_Your goal_
When a line below contains the word "heater", it counts toward the total; give that total and nothing besides.

======== Extracted entries ========

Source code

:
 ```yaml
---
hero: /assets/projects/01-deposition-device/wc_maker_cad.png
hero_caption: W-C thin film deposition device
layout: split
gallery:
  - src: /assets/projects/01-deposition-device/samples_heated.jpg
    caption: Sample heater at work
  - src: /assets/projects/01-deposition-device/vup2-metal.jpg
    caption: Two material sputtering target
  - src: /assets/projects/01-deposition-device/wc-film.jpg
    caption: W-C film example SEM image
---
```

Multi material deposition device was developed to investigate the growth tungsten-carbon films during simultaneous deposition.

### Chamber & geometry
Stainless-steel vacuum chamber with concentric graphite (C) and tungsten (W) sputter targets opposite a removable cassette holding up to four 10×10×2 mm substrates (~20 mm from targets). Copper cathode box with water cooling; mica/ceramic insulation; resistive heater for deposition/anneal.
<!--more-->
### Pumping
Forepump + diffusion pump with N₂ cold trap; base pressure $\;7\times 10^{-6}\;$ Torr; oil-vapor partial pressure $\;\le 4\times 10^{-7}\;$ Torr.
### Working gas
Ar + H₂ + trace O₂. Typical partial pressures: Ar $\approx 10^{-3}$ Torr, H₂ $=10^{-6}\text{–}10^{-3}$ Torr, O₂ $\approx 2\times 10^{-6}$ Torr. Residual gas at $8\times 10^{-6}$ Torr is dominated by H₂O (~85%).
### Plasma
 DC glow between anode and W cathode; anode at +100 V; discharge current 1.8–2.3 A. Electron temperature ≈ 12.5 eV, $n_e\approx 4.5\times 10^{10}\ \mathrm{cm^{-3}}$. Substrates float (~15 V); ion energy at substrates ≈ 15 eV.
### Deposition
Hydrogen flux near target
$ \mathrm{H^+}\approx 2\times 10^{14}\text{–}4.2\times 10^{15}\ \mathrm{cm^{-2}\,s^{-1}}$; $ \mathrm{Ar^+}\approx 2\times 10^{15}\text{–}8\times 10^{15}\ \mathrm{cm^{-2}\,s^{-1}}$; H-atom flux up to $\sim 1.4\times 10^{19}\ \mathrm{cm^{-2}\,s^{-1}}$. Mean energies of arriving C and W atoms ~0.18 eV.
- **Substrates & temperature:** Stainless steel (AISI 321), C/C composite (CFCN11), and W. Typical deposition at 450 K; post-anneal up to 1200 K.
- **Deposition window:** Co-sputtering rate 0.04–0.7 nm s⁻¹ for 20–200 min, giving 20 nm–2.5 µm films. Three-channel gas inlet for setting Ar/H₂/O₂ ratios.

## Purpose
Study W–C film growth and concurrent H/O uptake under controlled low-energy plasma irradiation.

========
======== Extracted entries ========

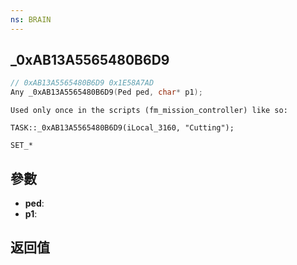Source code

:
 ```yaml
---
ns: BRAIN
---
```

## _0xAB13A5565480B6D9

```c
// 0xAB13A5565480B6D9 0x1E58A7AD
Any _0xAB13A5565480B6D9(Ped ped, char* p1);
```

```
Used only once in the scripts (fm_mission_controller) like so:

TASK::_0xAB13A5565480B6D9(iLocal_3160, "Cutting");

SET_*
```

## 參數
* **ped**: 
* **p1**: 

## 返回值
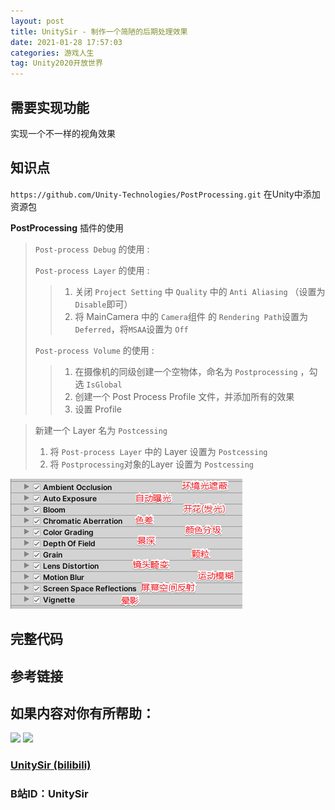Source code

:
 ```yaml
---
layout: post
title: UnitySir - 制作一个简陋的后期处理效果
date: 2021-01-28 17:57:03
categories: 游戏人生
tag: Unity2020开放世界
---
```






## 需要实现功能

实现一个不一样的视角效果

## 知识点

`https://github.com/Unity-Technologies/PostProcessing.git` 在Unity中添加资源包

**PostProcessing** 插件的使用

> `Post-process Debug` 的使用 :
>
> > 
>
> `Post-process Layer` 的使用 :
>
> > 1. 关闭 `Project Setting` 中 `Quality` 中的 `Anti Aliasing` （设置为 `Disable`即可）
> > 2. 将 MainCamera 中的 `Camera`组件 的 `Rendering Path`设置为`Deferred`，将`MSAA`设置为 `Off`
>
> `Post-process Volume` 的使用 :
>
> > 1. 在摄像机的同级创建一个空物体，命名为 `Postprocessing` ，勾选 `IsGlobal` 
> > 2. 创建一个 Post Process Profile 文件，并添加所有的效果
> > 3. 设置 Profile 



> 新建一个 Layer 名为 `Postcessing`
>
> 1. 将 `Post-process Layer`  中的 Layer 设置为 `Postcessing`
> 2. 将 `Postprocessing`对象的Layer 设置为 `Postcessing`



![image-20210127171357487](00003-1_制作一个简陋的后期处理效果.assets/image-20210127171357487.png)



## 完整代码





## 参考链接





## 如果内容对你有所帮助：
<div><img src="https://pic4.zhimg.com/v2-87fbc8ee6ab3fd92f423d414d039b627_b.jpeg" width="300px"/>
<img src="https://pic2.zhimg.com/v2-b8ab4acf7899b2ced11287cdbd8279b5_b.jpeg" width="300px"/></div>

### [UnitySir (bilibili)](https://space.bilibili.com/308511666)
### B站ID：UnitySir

========
======== Extracted entries ========

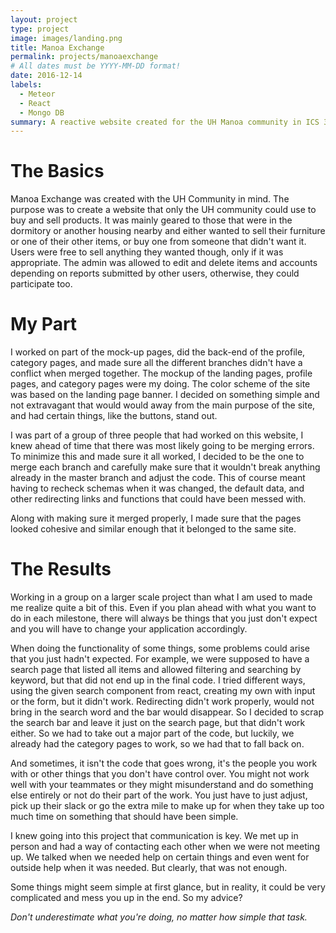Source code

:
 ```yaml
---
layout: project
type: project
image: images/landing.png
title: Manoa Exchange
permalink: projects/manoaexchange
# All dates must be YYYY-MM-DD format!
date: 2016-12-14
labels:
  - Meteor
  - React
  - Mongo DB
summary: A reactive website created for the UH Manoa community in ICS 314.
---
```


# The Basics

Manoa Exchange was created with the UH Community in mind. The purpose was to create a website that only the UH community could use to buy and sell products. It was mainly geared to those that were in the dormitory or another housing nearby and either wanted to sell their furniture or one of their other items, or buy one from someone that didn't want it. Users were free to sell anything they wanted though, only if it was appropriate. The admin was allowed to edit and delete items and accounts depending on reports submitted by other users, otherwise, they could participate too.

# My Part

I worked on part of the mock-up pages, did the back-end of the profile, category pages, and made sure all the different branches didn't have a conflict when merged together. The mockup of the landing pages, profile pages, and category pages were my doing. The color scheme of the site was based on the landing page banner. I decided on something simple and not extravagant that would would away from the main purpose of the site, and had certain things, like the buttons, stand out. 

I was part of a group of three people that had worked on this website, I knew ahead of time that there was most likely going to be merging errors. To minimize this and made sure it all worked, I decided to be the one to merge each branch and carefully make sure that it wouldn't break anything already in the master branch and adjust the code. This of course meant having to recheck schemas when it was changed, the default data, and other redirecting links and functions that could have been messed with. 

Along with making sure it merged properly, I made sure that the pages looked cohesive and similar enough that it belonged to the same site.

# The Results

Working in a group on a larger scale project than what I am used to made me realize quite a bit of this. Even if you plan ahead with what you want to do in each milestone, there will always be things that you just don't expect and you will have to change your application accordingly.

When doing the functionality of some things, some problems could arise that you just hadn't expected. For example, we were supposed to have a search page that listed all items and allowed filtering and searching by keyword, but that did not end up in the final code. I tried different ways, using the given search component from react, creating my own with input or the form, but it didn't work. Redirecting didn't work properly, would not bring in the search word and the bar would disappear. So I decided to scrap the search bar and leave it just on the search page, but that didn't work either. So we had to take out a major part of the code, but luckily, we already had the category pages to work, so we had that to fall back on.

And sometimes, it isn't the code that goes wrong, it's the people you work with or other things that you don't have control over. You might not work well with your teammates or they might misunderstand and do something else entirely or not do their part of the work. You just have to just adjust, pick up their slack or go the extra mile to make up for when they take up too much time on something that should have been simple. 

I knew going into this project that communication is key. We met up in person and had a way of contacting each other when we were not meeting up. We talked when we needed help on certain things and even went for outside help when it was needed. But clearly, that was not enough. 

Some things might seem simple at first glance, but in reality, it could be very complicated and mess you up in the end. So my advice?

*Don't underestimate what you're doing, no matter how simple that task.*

========

_Problem solution_
2